**Dataset excerpts:**
···

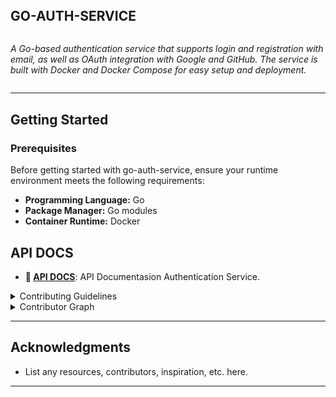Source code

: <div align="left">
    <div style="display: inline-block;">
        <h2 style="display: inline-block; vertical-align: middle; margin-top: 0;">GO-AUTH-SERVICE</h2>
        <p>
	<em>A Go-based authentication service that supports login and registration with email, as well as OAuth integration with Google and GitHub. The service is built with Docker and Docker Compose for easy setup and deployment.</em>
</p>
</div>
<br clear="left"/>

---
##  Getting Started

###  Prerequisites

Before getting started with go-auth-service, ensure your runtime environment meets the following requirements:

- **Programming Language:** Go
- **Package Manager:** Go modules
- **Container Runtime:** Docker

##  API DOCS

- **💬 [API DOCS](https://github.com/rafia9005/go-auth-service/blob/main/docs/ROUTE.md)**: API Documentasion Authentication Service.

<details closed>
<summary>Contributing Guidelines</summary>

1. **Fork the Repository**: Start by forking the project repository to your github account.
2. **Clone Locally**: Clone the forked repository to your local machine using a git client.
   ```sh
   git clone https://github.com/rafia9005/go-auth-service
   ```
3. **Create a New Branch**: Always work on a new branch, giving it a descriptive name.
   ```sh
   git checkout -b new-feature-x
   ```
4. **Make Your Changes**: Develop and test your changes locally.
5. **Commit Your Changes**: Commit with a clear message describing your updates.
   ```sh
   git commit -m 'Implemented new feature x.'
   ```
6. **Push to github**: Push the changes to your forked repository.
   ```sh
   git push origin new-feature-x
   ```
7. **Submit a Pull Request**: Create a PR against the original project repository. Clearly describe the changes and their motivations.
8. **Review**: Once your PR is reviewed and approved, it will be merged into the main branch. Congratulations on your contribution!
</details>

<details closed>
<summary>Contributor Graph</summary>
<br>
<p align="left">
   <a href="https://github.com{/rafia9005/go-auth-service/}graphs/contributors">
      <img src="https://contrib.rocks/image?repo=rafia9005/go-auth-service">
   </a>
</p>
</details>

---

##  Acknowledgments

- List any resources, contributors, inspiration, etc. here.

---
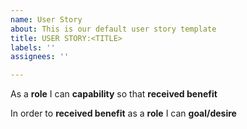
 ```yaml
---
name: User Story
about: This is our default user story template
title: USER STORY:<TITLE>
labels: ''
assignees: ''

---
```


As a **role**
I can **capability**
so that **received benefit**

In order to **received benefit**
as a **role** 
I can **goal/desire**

···

**Task directions:**
This task calls for the records to be copied exactly, without pictures.

**Response below:**
Source code

: <div align="left">
    <div style="display: inline-block;">
        <h2 style="display: inline-block; vertical-align: middle; margin-top: 0;">GO-AUTH-SERVICE</h2>
        <p>
	<em>A Go-based authentication service that supports login and registration with email, as well as OAuth integration with Google and GitHub. The service is built with Docker and Docker Compose for easy setup and deployment.</em>
</p>
</div>
<br clear="left"/>

---
##  Getting Started

###  Prerequisites

Before getting started with go-auth-service, ensure your runtime environment meets the following requirements:

- **Programming Language:** Go
- **Package Manager:** Go modules
- **Container Runtime:** Docker

##  API DOCS

- **💬 [API DOCS](https://github.com/rafia9005/go-auth-service/blob/main/docs/ROUTE.md)**: API Documentasion Authentication Service.

<details closed>
<summary>Contributing Guidelines</summary>

1. **Fork the Repository**: Start by forking the project repository to your github account.
2. **Clone Locally**: Clone the forked repository to your local machine using a git client.
   ```sh
   git clone https://github.com/rafia9005/go-auth-service
   ```
3. **Create a New Branch**: Always work on a new branch, giving it a descriptive name.
   ```sh
   git checkout -b new-feature-x
   ```
4. **Make Your Changes**: Develop and test your changes locally.
5. **Commit Your Changes**: Commit with a clear message describing your updates.
   ```sh
   git commit -m 'Implemented new feature x.'
   ```
6. **Push to github**: Push the changes to your forked repository.
   ```sh
   git push origin new-feature-x
   ```
7. **Submit a Pull Request**: Create a PR against the original project repository. Clearly describe the changes and their motivations.
8. **Review**: Once your PR is reviewed and approved, it will be merged into the main branch. Congratulations on your contribution!
</details>

<details closed>
<summary>Contributor Graph</summary>
<br>
<p align="left">
   <a href="https://github.com{/rafia9005/go-auth-service/}graphs/contributors">
      <img src="https://contrib.rocks/image?repo=rafia9005/go-auth-service">
   </a>
</p>
</details>

---

##  Acknowledgments

- List any resources, contributors, inspiration, etc. here.

---
 ```yaml
---
name: User Story
about: This is our default user story template
title: USER STORY:<TITLE>
labels: ''
assignees: ''

---
```


As a **role**
I can **capability**
so that **received benefit**

In order to **received benefit**
as a **role** 
I can **goal/desire**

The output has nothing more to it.